WORK TASK: Lines from the one containing "와이드 문자열은 **wchar\_t\[\]**" through the last one in the data below: write them out word for word, and only them.

Document images with source code:
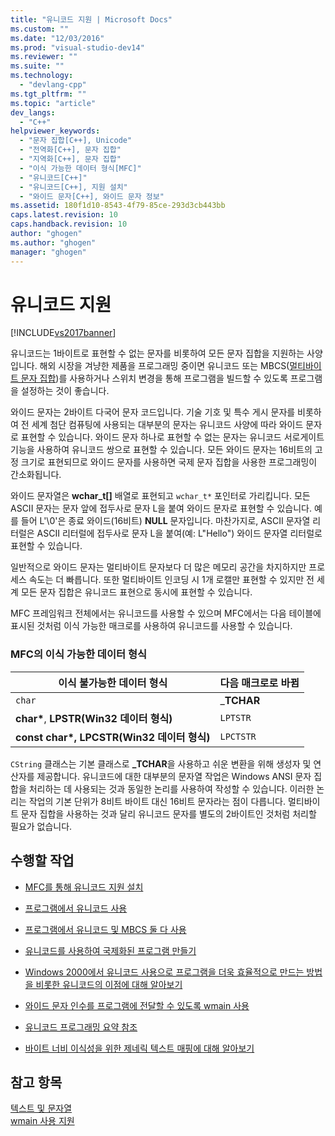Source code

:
 ```yaml
---
title: "유니코드 지원 | Microsoft Docs"
ms.custom: ""
ms.date: "12/03/2016"
ms.prod: "visual-studio-dev14"
ms.reviewer: ""
ms.suite: ""
ms.technology: 
  - "devlang-cpp"
ms.tgt_pltfrm: ""
ms.topic: "article"
dev_langs: 
  - "C++"
helpviewer_keywords: 
  - "문자 집합[C++], Unicode"
  - "전역화[C++], 문자 집합"
  - "지역화[C++], 문자 집합"
  - "이식 가능한 데이터 형식[MFC]"
  - "유니코드[C++]"
  - "유니코드[C++], 지원 설치"
  - "와이드 문자[C++], 와이드 문자 정보"
ms.assetid: 180f1d10-8543-4f79-85ce-293d3cb443bb
caps.latest.revision: 10
caps.handback.revision: 10
author: "ghogen"
ms.author: "ghogen"
manager: "ghogen"
---
```

# 유니코드 지원
[!INCLUDE[vs2017banner](../assembler/inline/includes/vs2017banner.md)]

유니코드는 1바이트로 표현할 수 없는 문자를 비롯하여 모든 문자 집합을 지원하는 사양입니다.  해외 시장을 겨냥한 제품을 프로그래밍 중이면 유니코드 또는 MBCS\([멀티바이트 문자 집합](../text/support-for-multibyte-character-sets-mbcss.md)\)를 사용하거나 스위치 변경을 통해 프로그램을 빌드할 수 있도록 프로그램을 설정하는 것이 좋습니다.  
  
 와이드 문자는 2바이트 다국어 문자 코드입니다.  기술 기호 및 특수 게시 문자를 비롯하여 전 세계 첨단 컴퓨팅에 사용되는 대부분의 문자는 유니코드 사양에 따라 와이드 문자로 표현할 수 있습니다.  와이드 문자 하나로 표현할 수 없는 문자는 유니코드 서로게이트 기능을 사용하여 유니코드 쌍으로 표현할 수 있습니다.  모든 와이드 문자는 16비트의 고정 크기로 표현되므로 와이드 문자를 사용하면 국제 문자 집합을 사용한 프로그래밍이 간소화됩니다.  
  
 와이드 문자열은 **wchar\_t\[\]** 배열로 표현되고 `wchar_t*` 포인터로 가리킵니다.  모든 ASCII 문자는 문자 앞에 접두사로 문자 L을 붙여 와이드 문자로 표현할 수 있습니다.  예를 들어 L'\\0'은 종료 와이드\(16비트\) **NULL** 문자입니다.  마찬가지로, ASCII 문자열 리터럴은 ASCII 리터럴에 접두사로 문자 L을 붙여\(예: L"Hello"\) 와이드 문자열 리터럴로 표현할 수 있습니다.  
  
 일반적으로 와이드 문자는 멀티바이트 문자보다 더 많은 메모리 공간을 차지하지만 프로세스 속도는 더 빠릅니다.  또한 멀티바이트 인코딩 시 1개 로캘만 표현할 수 있지만 전 세계 모든 문자 집합은 유니코드 표현으로 동시에 표현할 수 있습니다.  
  
 MFC 프레임워크 전체에서는 유니코드를 사용할 수 있으며 MFC에서는 다음 테이블에 표시된 것처럼 이식 가능한 매크로를 사용하여 유니코드를 사용할 수 있습니다.  
  
### MFC의 이식 가능한 데이터 형식  
  
|이식 불가능한 데이터 형식|다음 매크로로 바뀜|  
|--------------------|----------------|  
|`char`|\_**TCHAR**|  
|**char\***, **LPSTR\(Win32 데이터 형식\)**|`LPTSTR`|  
|**const char\*, LPCSTR\(Win32 데이터 형식\)**|`LPCTSTR`|  
  
 `CString` 클래스는 기본 클래스로 **\_TCHAR**을 사용하고 쉬운 변환을 위해 생성자 및 연산자를 제공합니다.  유니코드에 대한 대부분의 문자열 작업은 Windows ANSI 문자 집합을 처리하는 데 사용되는 것과 동일한 논리를 사용하여 작성할 수 있습니다. 이러한 논리는 작업의 기본 단위가 8비트 바이트 대신 16비트 문자라는 점이 다릅니다.  멀티바이트 문자 집합을 사용하는 것과 달리 유니코드 문자를 별도의 2바이트인 것처럼 처리할 필요가 없습니다.  
  
## 수행할 작업  
  
-   [MFC를 통해 유니코드 지원 설치](../mfc/unicode-in-mfc.md)  
  
-   [프로그램에서 유니코드 사용](../text/international-enabling.md)  
  
-   [프로그램에서 유니코드 및 MBCS 둘 다 사용](../text/internationalization-strategies.md)  
  
-   [유니코드를 사용하여 국제화된 프로그램 만들기](../text/unicode-programming-summary.md)  
  
-   [Windows 2000에서 유니코드 사용으로 프로그램을 더욱 효율적으로 만드는 방법을 비롯한 유니코드의 이점에 대해 알아보기](../text/benefits-of-character-set-portability.md)  
  
-   [와이드 문자 인수를 프로그램에 전달할 수 있도록 wmain 사용](../text/support-for-using-wmain.md)  
  
-   [유니코드 프로그래밍 요약 참조](../text/unicode-programming-summary.md)  
  
-   [바이트 너비 이식성을 위한 제네릭 텍스트 매핑에 대해 알아보기](../text/generic-text-mappings-in-tchar-h.md)  
  
## 참고 항목  
 [텍스트 및 문자열](../text/text-and-strings-in-visual-cpp.md)   
 [wmain 사용 지원](../text/support-for-using-wmain.md)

EXERCISE SOLUTION:
 와이드 문자열은 **wchar\_t\[\]** 배열로 표현되고 `wchar_t*` 포인터로 가리킵니다.  모든 ASCII 문자는 문자 앞에 접두사로 문자 L을 붙여 와이드 문자로 표현할 수 있습니다.  예를 들어 L'\\0'은 종료 와이드\(16비트\) **NULL** 문자입니다.  마찬가지로, ASCII 문자열 리터럴은 ASCII 리터럴에 접두사로 문자 L을 붙여\(예: L"Hello"\) 와이드 문자열 리터럴로 표현할 수 있습니다.  
  
 일반적으로 와이드 문자는 멀티바이트 문자보다 더 많은 메모리 공간을 차지하지만 프로세스 속도는 더 빠릅니다.  또한 멀티바이트 인코딩 시 1개 로캘만 표현할 수 있지만 전 세계 모든 문자 집합은 유니코드 표현으로 동시에 표현할 수 있습니다.  
  
 MFC 프레임워크 전체에서는 유니코드를 사용할 수 있으며 MFC에서는 다음 테이블에 표시된 것처럼 이식 가능한 매크로를 사용하여 유니코드를 사용할 수 있습니다.  
  
### MFC의 이식 가능한 데이터 형식  
  
|이식 불가능한 데이터 형식|다음 매크로로 바뀜|  
|--------------------|----------------|  
|`char`|\_**TCHAR**|  
|**char\***, **LPSTR\(Win32 데이터 형식\)**|`LPTSTR`|  
|**const char\*, LPCSTR\(Win32 데이터 형식\)**|`LPCTSTR`|  
  
 `CString` 클래스는 기본 클래스로 **\_TCHAR**을 사용하고 쉬운 변환을 위해 생성자 및 연산자를 제공합니다.  유니코드에 대한 대부분의 문자열 작업은 Windows ANSI 문자 집합을 처리하는 데 사용되는 것과 동일한 논리를 사용하여 작성할 수 있습니다. 이러한 논리는 작업의 기본 단위가 8비트 바이트 대신 16비트 문자라는 점이 다릅니다.  멀티바이트 문자 집합을 사용하는 것과 달리 유니코드 문자를 별도의 2바이트인 것처럼 처리할 필요가 없습니다.  
  
## 수행할 작업  
  
-   [MFC를 통해 유니코드 지원 설치](../mfc/unicode-in-mfc.md)  
  
-   [프로그램에서 유니코드 사용](../text/international-enabling.md)  
  
-   [프로그램에서 유니코드 및 MBCS 둘 다 사용](../text/internationalization-strategies.md)  
  
-   [유니코드를 사용하여 국제화된 프로그램 만들기](../text/unicode-programming-summary.md)  
  
-   [Windows 2000에서 유니코드 사용으로 프로그램을 더욱 효율적으로 만드는 방법을 비롯한 유니코드의 이점에 대해 알아보기](../text/benefits-of-character-set-portability.md)  
  
-   [와이드 문자 인수를 프로그램에 전달할 수 있도록 wmain 사용](../text/support-for-using-wmain.md)  
  
-   [유니코드 프로그래밍 요약 참조](../text/unicode-programming-summary.md)  
  
-   [바이트 너비 이식성을 위한 제네릭 텍스트 매핑에 대해 알아보기](../text/generic-text-mappings-in-tchar-h.md)  
  
## 참고 항목  
 [텍스트 및 문자열](../text/text-and-strings-in-visual-cpp.md)   
 [wmain 사용 지원](../text/support-for-using-wmain.md)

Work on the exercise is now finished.